It's a Small World After All
January 4, 2011 4:46 PM   Subscribe

A 24 hour observation of all of the large aircraft flights in the world, condensed down to just over a minute. Similar videos are created by NASA's Future ATM Concepts Evaluation Tool (or FACET), like this one of a day in the life of air traffic over the United States.
posted by gman (14 comments total) 14 users marked this as a favorite
 
This is so cool. Can there really be that much air traffic? It is amazing how much travel by air is done commercially with so few fatalities.
posted by Mental Wimp at 4:56 PM on January 4, 2011


Thank God there's no audio on this. The whining in airports and on planes would be deafening.
posted by Rykey at 5:12 PM on January 4, 2011 [1 favorite]

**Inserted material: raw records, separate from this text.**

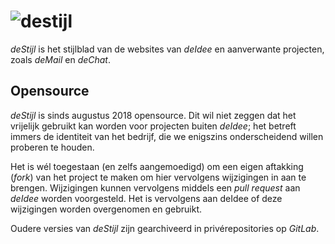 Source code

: # ![destijl](https://deidee.com/logo.png?str=destijl)

*deStijl* is het stijlblad van de websites van *deIdee* en aanverwante projecten, zoals *deMail* en *deChat*.

## Opensource

*deStijl* is sinds augustus 2018 opensource. Dit wil niet zeggen dat het vrijelijk gebruikt kan worden voor projecten buiten *deIdee*; het betreft immers de identiteit van het bedrijf, die we enigszins onderscheidend willen proberen te houden.

Het is wél toegestaan (en zelfs aangemoedigd) om een eigen aftakking (*fork*) van het project te maken om hier vervolgens wijzigingen in aan te brengen. Wijzigingen kunnen vervolgens middels een *pull request* aan *deIdee* worden voorgesteld. Het is vervolgens aan deIdee of deze wijzigingen worden overgenomen en gebruikt.

Oudere versies van *deStijl* zijn gearchiveerd in privérepositories op *GitLab*.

What's the deal with the food on all of those planes?
posted by punkfloyd at 5:30 PM on January 4, 2011 [1 favorite]


Wow, that was awesome.
posted by Kraftmatic Adjustable Cheese at 5:54 PM on January 4, 2011


I'm a little unclear- is this something downloadable and runnable? It mentions using realtime data but I'd think a personal version to run yourself using daily published data on a time-delay would be incredibly fascinating.
posted by hincandenza at 6:43 PM on January 4, 2011


I personally would've soundtracked it with this, but pretty damn cool anyway.
posted by mykescipark at 6:49 PM on January 4, 2011


If you want to see a much better rendition that has been on the blue before and was at MoMA the last time I visited, check out Aaron Koblin's Flight Patterns.
posted by nj_subgenius at 7:05 PM on January 4, 2011


Actually, this is the one at MoMA, with music and about three minutes long. I love all of this stuff.
posted by nj_subgenius at 7:12 PM on January 4, 2011


My google-fu is totally failing me, but I seem to recall something similar and just as "information is beautiful" cool being done in the last couple of years that showed some bit of news or other big event traveling around the world as measured by internet data usage/twitter activity or some other such thing. I think it may have been news of the U.S. stock market crash, but am not very certain about that. Anyone?
posted by webhund at 8:55 PM on January 4, 2011


Cool how you can first see all the overnight flights flying east to Europe, replaced by all the daylight chasing flights heading west to North America.
posted by Hoenikker at 10:25 PM on January 4, 2011


Wow. Pretty amazing stuff. Although, did anyone else find the "more" description of the first post a bit OTT?

This is something that everyone should see. For us old-timers it is really fascinating. For our children/grandchildren it provides a superb learning moment and an opportunity to open up what could be a very interesting discussion. This is one of the coolest things I have ever seen.

I mean, really?
posted by baejoseph at 12:09 AM on January 5, 2011


Jaw = on the floor. As a flight, transportation, and timetable enthusiast (yeah, that's right, timetable enthusiast. Wanna make something of it??), I can say with confidence I will watch this video, and the others that have been noted in the comments, many many times.

You know what else would be cool? A similar visualization of train trips across, say, Europe in the 40's and 50's. Actually, even a present day visualization of train trips in Europe in a 24-hr period would be fascinating.

You tripped my Transportation Geek alarm. I'll stop now.
posted by dry white toast at 9:25 AM on January 5, 2011


I still don't understand why anyone would, on their on accord, fly to the UK ....
I'm surrounded by airports... I just had no idea the sheer extent of traffic going through them!
Fantastic link / find!
posted by Large_Pudding at 4:50 PM on January 5, 2011


This global animation is something I've always wanted to see, but I only search for it every few years, and hadn't found it yet. Thanks for bringing it to me!